- _DATASET EXCERPTS_
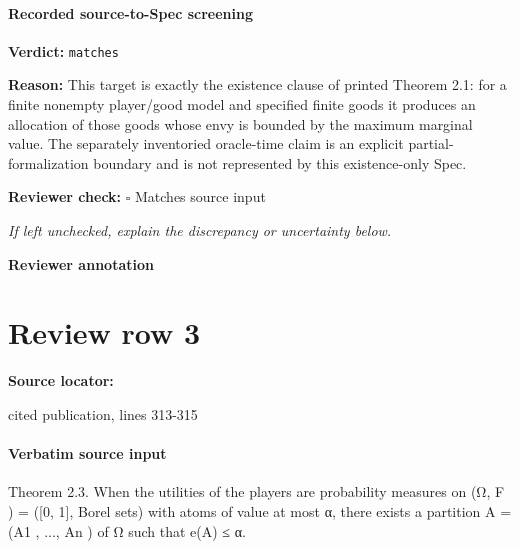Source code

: \documentclass[10pt]{article}
\newcommand{\reviewerbox}{%
  \par\noindent\fbox{\parbox{0.96\linewidth}{\rule{0pt}{0.38in}}}\par
}
\newcommand{\reviewmatch}[1]{%
  \par\noindent\textbf{Reviewer check:} $\square$\; #1\par
  \noindent\emph{If left unchecked, explain the discrepancy or uncertainty below.}\par
}
\begin{document}
\paragraph{Recorded source-to-Spec screening}
\textbf{Verdict:} \texttt{matches}
\\
{\raggedright
\textbf{Reason:} This target is exactly the existence clause of printed Theorem 2.\allowbreak{}1:\allowbreak{} for a finite nonempty player/\allowbreak{}good model and specified finite goods it produces an allocation of those goods whose envy is bounded by the maximum marginal value.\allowbreak{} The separately inventoried oracle-\allowbreak{}time claim is an explicit partial-\allowbreak{}formalization boundary and is not represented by this existence-\allowbreak{}only Spec.\allowbreak{}
\par}
\reviewmatch{Matches source input}
\noindent\textbf{Reviewer annotation}\par
\reviewerbox
\clearpage
\hypertarget{source-claim-488983f780b608da}{}
\section*{Review row 3}
\textbf{Source locator:} {\footnotesize\raggedright cited publication, lines 313-\allowbreak{}315\par}
\paragraph{Verbatim source input}
\begin{ReviewVerbatim}
Theorem 2.3. When the utilities of the players are probability measures on (Ω, F ) = ([0, 1], Borel sets) with atoms
of value at most α, there exists a partition A = (A1 , ..., An )
of Ω such that e(A) ≤ α.
\end{ReviewVerbatim}
\end{document}
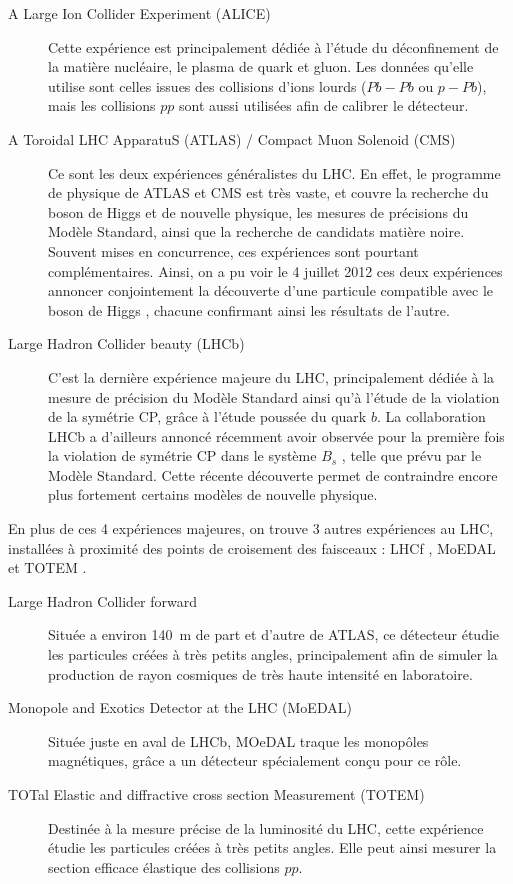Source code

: \begin{description}
  \item[A Large Ion Collider Experiment (ALICE)] Cette expérience est principalement dédiée à l'étude du déconfinement de la matière nucléaire, le plasma de quark et gluon. Les données qu'elle utilise sont celles issues des collisions d'ions lourds ($Pb-Pb$ ou $p-Pb$), mais les collisions $pp$ sont aussi utilisées afin de calibrer le détecteur.
  \item[A Toroidal LHC ApparatuS (ATLAS) / Compact Muon Solenoid (CMS)] Ce sont les deux expériences généralistes du LHC. En effet, le programme de physique de ATLAS et CMS est très vaste, et couvre la recherche du boson de Higgs et de nouvelle physique, les mesures de précisions du Modèle Standard, ainsi que la recherche de candidats matière noire. Souvent mises en concurrence, ces expériences sont pourtant complémentaires. Ainsi, on a pu voir le 4 juillet 2012 ces deux expériences annoncer conjointement la découverte d'une particule compatible avec le boson de Higgs \citep{higgs_atlas,higgs_cms}, chacune confirmant ainsi les résultats de l'autre.
  \item[Large Hadron Collider beauty (LHCb)] C'est la dernière expérience majeure du LHC, principalement dédiée à la mesure de précision du Modèle Standard ainsi qu'à l'étude de la violation de la symétrie CP, grâce à l'étude poussée du quark $b$. La collaboration LHCb a d'ailleurs annoncé récemment avoir observée pour la première fois la violation de symétrie CP dans le système $B_s$ \citep{lhcb_bs}, telle que prévu par le Modèle Standard. Cette récente découverte permet de contraindre encore plus fortement certains modèles de nouvelle physique.
\end{description}

En plus de ces 4 expériences majeures, on trouve 3 autres expériences au LHC, installées à proximité des points de croisement des faisceaux : LHCf \citep{lhcf}, MoEDAL \citep{moedal} et TOTEM \citep{totem}.

\begin{description}
  \item[Large Hadron Collider forward] Située a environ \SI{140}{\m} de part et d'autre de ATLAS, ce détecteur étudie les particules créées à très petits angles, principalement afin de simuler la production de rayon cosmiques de très haute intensité en laboratoire.
  \item[Monopole and Exotics Detector at the LHC (MoEDAL)] Située juste en aval de LHCb, MOeDAL traque les monopôles magnétiques, grâce a un détecteur spécialement conçu pour ce rôle.
  \item[TOTal Elastic and diffractive cross section Measurement (TOTEM)] Destinée à la mesure précise de la luminosité du LHC, cette expérience étudie les particules créées à très petits angles. Elle peut ainsi mesurer la section efficace élastique des collisions $pp$.
\end{description}

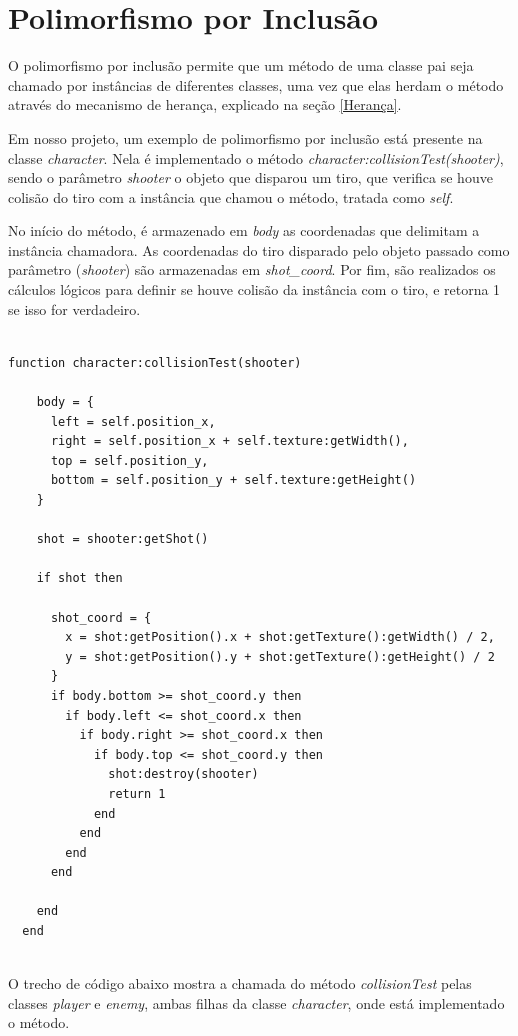 \documentclass[rel_mlp]{iiufrgs}
\begin{document}
\section{Polimorfismo por Inclusão}

O polimorfismo por inclusão permite que um método de uma classe pai seja chamado por instâncias de diferentes classes, uma vez que elas herdam o método através do mecanismo de herança, explicado na seção \ref{Herança}. 

Em nosso projeto, um exemplo de polimorfismo por inclusão está presente na classe \textit{character}. Nela é implementado o método \textit{character:collisionTest(shooter)}, sendo o parâmetro \textit{shooter} o objeto que disparou um tiro, que verifica se houve colisão do tiro com a instância que chamou o método, tratada como \textit{self}.

No início do método, é armazenado em \textit{body} as coordenadas que delimitam a instância chamadora. As coordenadas do tiro disparado pelo objeto passado como parâmetro (\textit{shooter}) são armazenadas em \textit{shot\_coord}. Por fim, são realizados os cálculos lógicos para definir se houve colisão da instância com o tiro, e retorna 1 se isso for verdadeiro.

\begin{lstlisting}

function character:collisionTest(shooter)

    body = {
      left = self.position_x,
      right = self.position_x + self.texture:getWidth(),
      top = self.position_y,
      bottom = self.position_y + self.texture:getHeight()
    }

    shot = shooter:getShot()

    if shot then

      shot_coord = {
        x = shot:getPosition().x + shot:getTexture():getWidth() / 2,
        y = shot:getPosition().y + shot:getTexture():getHeight() / 2
      }
      if body.bottom >= shot_coord.y then
        if body.left <= shot_coord.x then
          if body.right >= shot_coord.x then
            if body.top <= shot_coord.y then
              shot:destroy(shooter)
              return 1
            end
          end
        end
      end

    end
  end
  
\end{lstlisting}

\clearpage

O trecho de código abaixo mostra a chamada do método \textit{collisionTest} pelas classes \textit{player} e \textit{enemy}, ambas filhas da classe \textit{character}, onde está implementado o método.
\end{document}
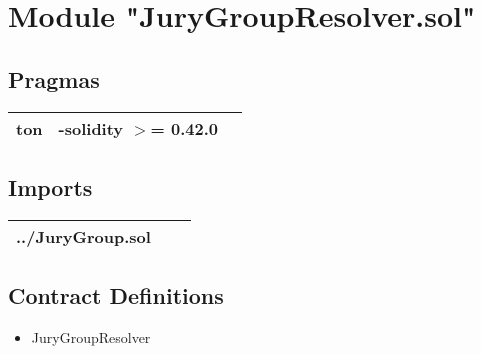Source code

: 
\section{Module "JuryGroupResolver.sol"}


\subsection{Pragmas}


\noindent\begin{tabular}{|l|l|p{5cm}|}\hline
ton & -solidity $>$= 0.42.0 &\\\hline
\end{tabular}


\subsection{Imports}


\noindent\begin{tabular}{|l|l|p{5cm}|}\hline
../JuryGroup.sol &\\\hline
\end{tabular}


\subsection{Contract Definitions}

\begin{itemize}
\item JuryGroupResolver
\end{itemize}
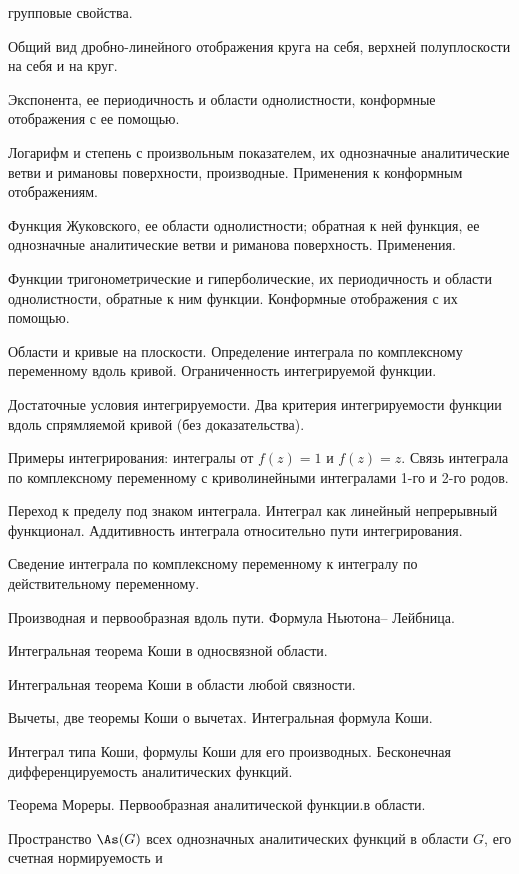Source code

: \documentclass[a4paper]{article}
\begin{document}
\begin{nums}{-2}
      групповые свойства.
\item Общий вид дробно-линейного отображения круга на себя,  верхней  полуплоскости на себя и на круг.
\item Экспонента, ее периодичность и области однолистности, конформные отображения с ее помощью.
\item Логарифм и степень с произвольным показателем, их однозначные аналитические ветви и римановы поверхности,
      производные.  Применения  к  конформным отображениям.
\item Функция Жуковского, ее области однолистности; обратная к ней функция, ее однозначные аналитические
      ветви и риманова поверхность. Применения.
\item Функции тригонометрические и гиперболические, их периодичность  и области однолистности, обратные к ним
      функции. Конформные  отображения  с их помощью.
\item Области и кривые на плоскости. Определение интеграла по комплексному переменному вдоль кривой.
      Ограниченность интегрируемой функции.
\item Достаточные условия интегрируемости. Два критерия интегрируемости функции вдоль спрямляемой кривой
      (без доказательства).
\item Примеры интегрирования: интегралы от $f(z)=1$ и $f(z)=z$. Связь  интеграла по комплексному
      переменному с криволинейными интегралами 1-го и 2-го родов.
\item Переход к пределу под знаком интеграла. Интеграл как  линейный  непрерывный функционал. Аддитивность
      интеграла относительно пути интегрирования.
\item Сведение интеграла по комплексному переменному к интегралу по действительному переменному.
\item Производная и первообразная вдоль пути. Формула Ньютона-- Лейбница.
\item Интегральная теорема Коши в односвязной области.
\item Интегральная теорема Коши в области любой связности.
\item Вычеты, две теоремы Коши о вычетах. Интегральная формула Коши.
\item Интеграл типа Коши, формулы Коши для его производных. Бесконечная дифференцируемость аналитических функций.
\item Теорема Мореры. Первообразная аналитической функции.в области.
\item Пространство $\As(G)$ всех однозначных аналитических функций в области $G$, его счетная нормируемость и

\end{nums}
\end{document}

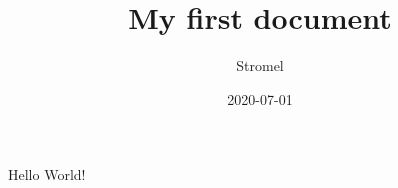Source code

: \documentclass{article}
\title{My first document}
\date{2020-07-01}
\author{Stromel}
\begin{document}
	\maketitle
	\newpage
	
	Hello World!
\end{document}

- _DIRECTIONS_
Go through the entries and report every line with the string "помощью".

- _TASK ANSWER_
\item Экспонента, ее периодичность и области однолистности, конформные отображения с ее помощью.
      функции. Конформные  отображения  с их помощью.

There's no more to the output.